We capped our time in Dali off with a chairlift ride up Cangshan, so high I claimed ‘altitude sickness!’ was setting (though the increased nicotine intake, more likely a culprit). In a temple stuck to the side I suggested a monk ‘do one’ when he insisted, and insisted, and insisted I pay 100 yuan for a rubber ink stamp in his book. If I were to give 100 yuan to anyone in China it wouldn’t be to this affluent monastery, nor any insistant religious icon. I escaped his money-grabbing clutches and followed Reb 11km along a breathtaking ‘cloud pass’ taking in steep valleys splattered with immense, gravity-defying boulders. It’s sides were drenched in deep shades of green, as though a thick woolen jumper had been cast aside in the humidity, while waterfalls cried with admiration into the streams and rivers snaking below. At no point along this walk did I tire of the vista, if there was one reason to enter Dali World, this was it. We left the next day, for Lijiang where I write from now.
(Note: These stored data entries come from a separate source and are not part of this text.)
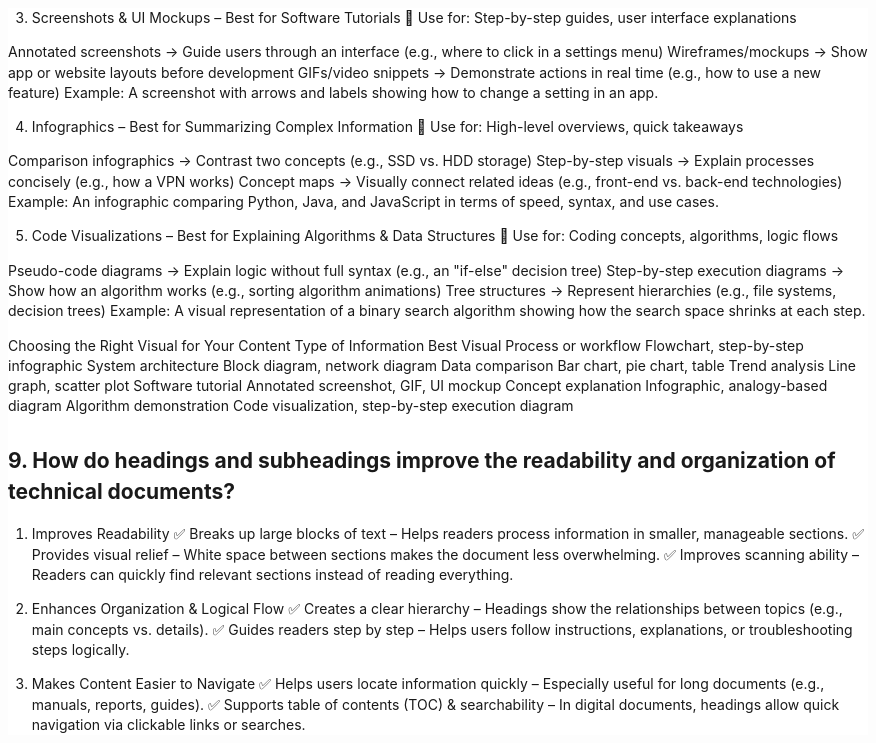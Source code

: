 3. Screenshots & UI Mockups – Best for Software Tutorials
📌 Use for: Step-by-step guides, user interface explanations

Annotated screenshots → Guide users through an interface (e.g., where to click in a settings menu)
Wireframes/mockups → Show app or website layouts before development
GIFs/video snippets → Demonstrate actions in real time (e.g., how to use a new feature)
Example: A screenshot with arrows and labels showing how to change a setting in an app.

4. Infographics – Best for Summarizing Complex Information
📌 Use for: High-level overviews, quick takeaways

Comparison infographics → Contrast two concepts (e.g., SSD vs. HDD storage)
Step-by-step visuals → Explain processes concisely (e.g., how a VPN works)
Concept maps → Visually connect related ideas (e.g., front-end vs. back-end technologies)
Example: An infographic comparing Python, Java, and JavaScript in terms of speed, syntax, and use cases.

5. Code Visualizations – Best for Explaining Algorithms & Data Structures
📌 Use for: Coding concepts, algorithms, logic flows

Pseudo-code diagrams → Explain logic without full syntax (e.g., an "if-else" decision tree)
Step-by-step execution diagrams → Show how an algorithm works (e.g., sorting algorithm animations)
Tree structures → Represent hierarchies (e.g., file systems, decision trees)
Example: A visual representation of a binary search algorithm showing how the search space shrinks at each step.

Choosing the Right Visual for Your Content
Type of Information	Best Visual
Process or workflow	Flowchart, step-by-step infographic
System architecture	Block diagram, network diagram
Data comparison	Bar chart, pie chart, table
Trend analysis	Line graph, scatter plot
Software tutorial	Annotated screenshot, GIF, UI mockup
Concept explanation	Infographic, analogy-based diagram
Algorithm demonstration	Code visualization, step-by-step execution diagram
## 9. How do headings and subheadings improve the readability and organization of technical documents?
1. Improves Readability
✅ Breaks up large blocks of text – Helps readers process information in smaller, manageable sections.
✅ Provides visual relief – White space between sections makes the document less overwhelming.
✅ Improves scanning ability – Readers can quickly find relevant sections instead of reading everything.

2. Enhances Organization & Logical Flow
✅ Creates a clear hierarchy – Headings show the relationships between topics (e.g., main concepts vs. details).
✅ Guides readers step by step – Helps users follow instructions, explanations, or troubleshooting steps logically.

3. Makes Content Easier to Navigate
✅ Helps users locate information quickly – Especially useful for long documents (e.g., manuals, reports, guides).
✅ Supports table of contents (TOC) & searchability – In digital documents, headings allow quick navigation via clickable links or searches.
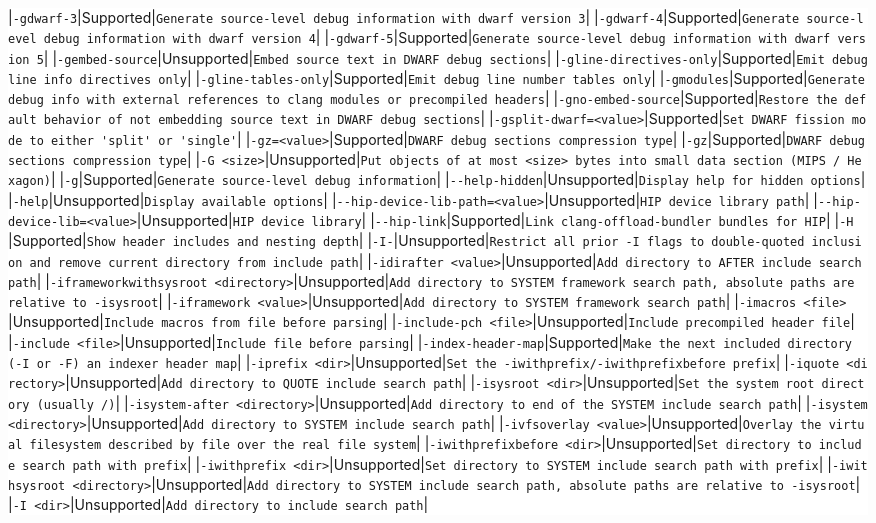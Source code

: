 |`-gdwarf-3`|Supported|`Generate source-level debug information with dwarf version 3`|
|`-gdwarf-4`|Supported|`Generate source-level debug information with dwarf version 4`|
|`-gdwarf-5`|Supported|`Generate source-level debug information with dwarf version 5`|
|`-gembed-source`|Unsupported|`Embed source text in DWARF debug sections`|
|`-gline-directives-only`|Supported|`Emit debug line info directives only`|
|`-gline-tables-only`|Supported|`Emit debug line number tables only`|
|`-gmodules`|Supported|`Generate debug info with external references to clang modules or precompiled headers`|
|`-gno-embed-source`|Supported|`Restore the default behavior of not embedding source text in DWARF debug sections`|
|`-gsplit-dwarf=<value>`|Supported|`Set DWARF fission mode to either 'split' or 'single'`|
|`-gz=<value>`|Supported|`DWARF debug sections compression type`|
|`-gz`|Supported|`DWARF debug sections compression type`|
|`-G <size>`|Unsupported|`Put objects of at most <size> bytes into small data section (MIPS / Hexagon)`|
|`-g`|Supported|`Generate source-level debug information`|
|`--help-hidden`|Unsupported|`Display help for hidden options`|
|`-help`|Unsupported|`Display available options`|
|`--hip-device-lib-path=<value>`|Unsupported|`HIP device library path`|
|`--hip-device-lib=<value>`|Unsupported|`HIP device library`|
|`--hip-link`|Supported|`Link clang-offload-bundler bundles for HIP`|
|`-H`|Supported|`Show header includes and nesting depth`|
|`-I-`|Unsupported|`Restrict all prior -I flags to double-quoted inclusion and remove current directory from include path`|
|`-idirafter <value>`|Unsupported|`Add directory to AFTER include search path`|
|`-iframeworkwithsysroot <directory>`|Unsupported|`Add directory to SYSTEM framework search path, absolute paths are relative to -isysroot`|
|`-iframework <value>`|Unsupported|`Add directory to SYSTEM framework search path`|
|`-imacros <file>`|Unsupported|`Include macros from file before parsing`|
|`-include-pch <file>`|Unsupported|`Include precompiled header file`|
|`-include <file>`|Unsupported|`Include file before parsing`|
|`-index-header-map`|Supported|`Make the next included directory (-I or -F) an indexer header map`|
|`-iprefix <dir>`|Unsupported|`Set the -iwithprefix/-iwithprefixbefore prefix`|
|`-iquote <directory>`|Unsupported|`Add directory to QUOTE include search path`|
|`-isysroot <dir>`|Unsupported|`Set the system root directory (usually /)`|
|`-isystem-after <directory>`|Unsupported|`Add directory to end of the SYSTEM include search path`|
|`-isystem <directory>`|Unsupported|`Add directory to SYSTEM include search path`|
|`-ivfsoverlay <value>`|Unsupported|`Overlay the virtual filesystem described by file over the real file system`|
|`-iwithprefixbefore <dir>`|Unsupported|`Set directory to include search path with prefix`|
|`-iwithprefix <dir>`|Unsupported|`Set directory to SYSTEM include search path with prefix`|
|`-iwithsysroot <directory>`|Unsupported|`Add directory to SYSTEM include search path, absolute paths are relative to -isysroot`|
|`-I <dir>`|Unsupported|`Add directory to include search path`|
Lijiang takes charm to a whole new level. It makes your heart beat faster at every turn, though that could also be attributed to it’s altitude of 3km. It’s at night time that Lijiang comes alive, in much the same way as Dali did. It glows. The difference between the blueprints; Dali’s streets are mostly straight, making navigation a simple affair whereas Lijiang’s pathways curve, dip and dive around waterwheels, wishing wells and streams. The wanderer is consistently denied their way. Combining the map with Chinese opera flowing out of identical outlets hawking cloth bags, bracelets, leather wallets and art creates a labyrinth so tight that even the most able of compasses would struggle to navigate. We made a beeline for Black Dragon Pool for it’s stunning views, though beneath our umbrellas we were denied this promise. We trekked up Elephant Hill to view a lightning storm, but the view offered little more than an eyeful of the new town. Grey concrete cubes lined by stripes of grey tarmac beneath plumes of dripping grey clouds. It struck me that future visitors to Lijiang should stick to the streets and cafes of the old town, while those to Dali should head away from the theme, to the hills. Lijiang’s cafes have that home-from-home attitude, offering refuge from the rain and cold. In Petit Lijiang Bookcafe we devoured spring rolls, in Lamu’s House of Tibet we sinned on homemade apple pie and hot chocolate, in a nameless lounge bar we mastered Chinese Chess while in Cherry Lane cafe we warmed ourselves with soup while watching Amelie upon thrones of oversized pillows.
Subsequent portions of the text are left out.